Little Things Mean A Lot

It is not as if Mass Effect 2 is a perfect game. It wears its flaws on its sleeve (the planet prospecting, for example, is an homage to Star Control 2, yet manages to not be as fun as the prospecting in that early 90′s game.)

But it’s better that Dragon Age in so many countless little ways, and those little moments of better are the difference between a game that is fun to play and a game that is a joyless slog. An interesting thought experiment that I’ve been kicking around in my head for the past few days is “What would Mass Effect 2 be like if it had been designed by the Dragon Age team?”

  • Instead of minigames to unlock safes, if you found a safe while on the mission to blow up the space station, you just wouldn’t be able to open it. Instead, you’d have to blow up the space station, go back to your ship, go back to the wreckage of the exploded space station with your thief, and try to open the safe. When you did this, the game would tell you that your thief’s lockpicking skill wasn’t high enough.
  • If you came back to the exploded space station later, when your thief had levelled up, the safe would turn out to contain 5 mushrooms and some crystals.
  • Every enemy you met would run straight at you, climbing over whatever obstacles they needed to get to you.
  • Each gun would have 8 types of bullets. After firing a shot from your gun, you would then have to fire a different type of bullet until the first type’s cooldown expired. When all of your bullets were on cooldown, you’d use a BB gun.
  • Snidely Whiplash moustaches for everyone!

On the flip side of things, the sex scenes in the game would still be about the same level of cringe-inducing. So the games do share at least some similarities.

Boiling this overly-long article down to a single, hopefully cogent point: the design choices in Mass Effect 2 seem to me to indicate a team that took a serious look at the drawbacks of the traditional Bioware RPG and attempted to slice them away. The design choices of Dragon Age, on the other hand, took the same problems and wallowed in them.

And therein lies the difference.

 

4 Responses to “Biowary”

  1. Tony says:

    Yes! The lack of a voice for my character in Dragon Age was a huge distraction. I actually thought I missed a setting in the options for his voice.

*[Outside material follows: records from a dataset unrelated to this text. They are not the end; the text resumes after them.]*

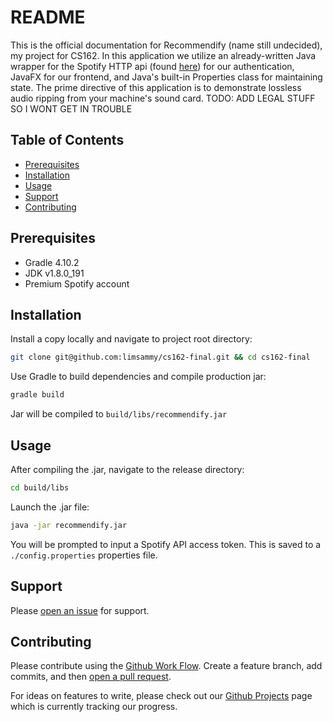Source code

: # README

This is the official documentation for Recommendify (name still undecided), my project for CS162. In this application we utilize an already-written Java wrapper for the Spotify HTTP api (found [here](https://github.com/thelinmichael/spotify-web-api-java)) for our authentication, JavaFX for our frontend, and Java's built-in Properties class for maintaining state. The prime directive of this application is to demonstrate lossless audio ripping from your machine's sound card. TODO: ADD LEGAL STUFF SO I WONT GET IN TROUBLE

## Table of Contents

- [Prerequisites](#prerequisites)
- [Installation](#installation)
- [Usage](#usage)
- [Support](#support)
- [Contributing](#contributing)

## Prerequisites

- Gradle 4.10.2
- JDK v1.8.0_191
- Premium Spotify account

## Installation

Install a copy locally and navigate to project root directory:
```sh
git clone git@github.com:limsammy/cs162-final.git && cd cs162-final
```

Use Gradle to build dependencies and compile production jar:
```sh
gradle build
```

Jar will be compiled to `build/libs/recommendify.jar`

## Usage

After compiling the .jar, navigate to the release directory:
```sh
cd build/libs
```

Launch the .jar file:
```sh
java -jar recommendify.jar
```

You will be prompted to input a Spotify API access token. This is saved to a `./config.properties` properties file.

## Support

Please [open an issue](https://github.com/limsammy/cs162-final/issues) for support.

## Contributing

Please contribute using the [Github Work Flow](https://guides.github.com/introduction/flow/). Create a feature branch, add commits, and then [open a pull request](https://github.com/limsammy/cs162-final/compare/).

For ideas on features to write, please check out our [Github Projects](https://github.com/limsammy/cs162-final/projects/1) page which is currently tracking our progress.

    Great comparison. I’ve only played DA for about 5 hours, but I wasn’t really anxious to get back. Now I’m really not anxious to play it again.

  2. psu says:

    It seems to me that most of Dragon Age’s design problems stem from the desire to do service to the fans of the “old school” Baldur’s Gate style slog. There is a lot of nostalgia for every worn out tedious time wasting design disaster in those games, from the awful inventory management to the awful combat. They certainly brought it all back in Dragon Age.

  3. TsuDhoNimh says:

    Inventory management is definitely the worst part of Dragon Age. Bioware makes the problem even worse by tricking the player into thinking they will need to save items for crafting, when in fact, crafting is another waste of time.

    * minor spoiler warning for Dragon Age *
    The worst items in the game are the crafting items and the crystals. Since DA is a sandbox game, you can do quests in any order, which means that if you are like me, you did the quest to get the golem as the second-to-last quest in the game. Thus, I carried around about 20 useless crystals for most of the game before I gave up and just sold them all in disgust.
    * spoiler ending *

    I liked Dragon Age despite its problems. My advice to anyone wanting to play the game is: ignore all pointless Mercenary/Wizard/Chantry side quests and ignore all crafting items, for crafting leads to madness.

  4. Hank says:

    Why all the hate for Dragon’s Age? :)

    I agree with most of the complaints: the lack of a PC voice, the pointless sidequests, the juvenile good/evil dichotomy, and most certainly the endless array of crap you collect and need to manage in your inventory.

    BUT, 1) Fallout 3 also had all of the same problems and was not “objectively terrible…in nearly every possible way”. 2) You must be crazy, because the tactical combat is so much fun! 45 skeletons to slay before the next plot point? I love it! Give me more!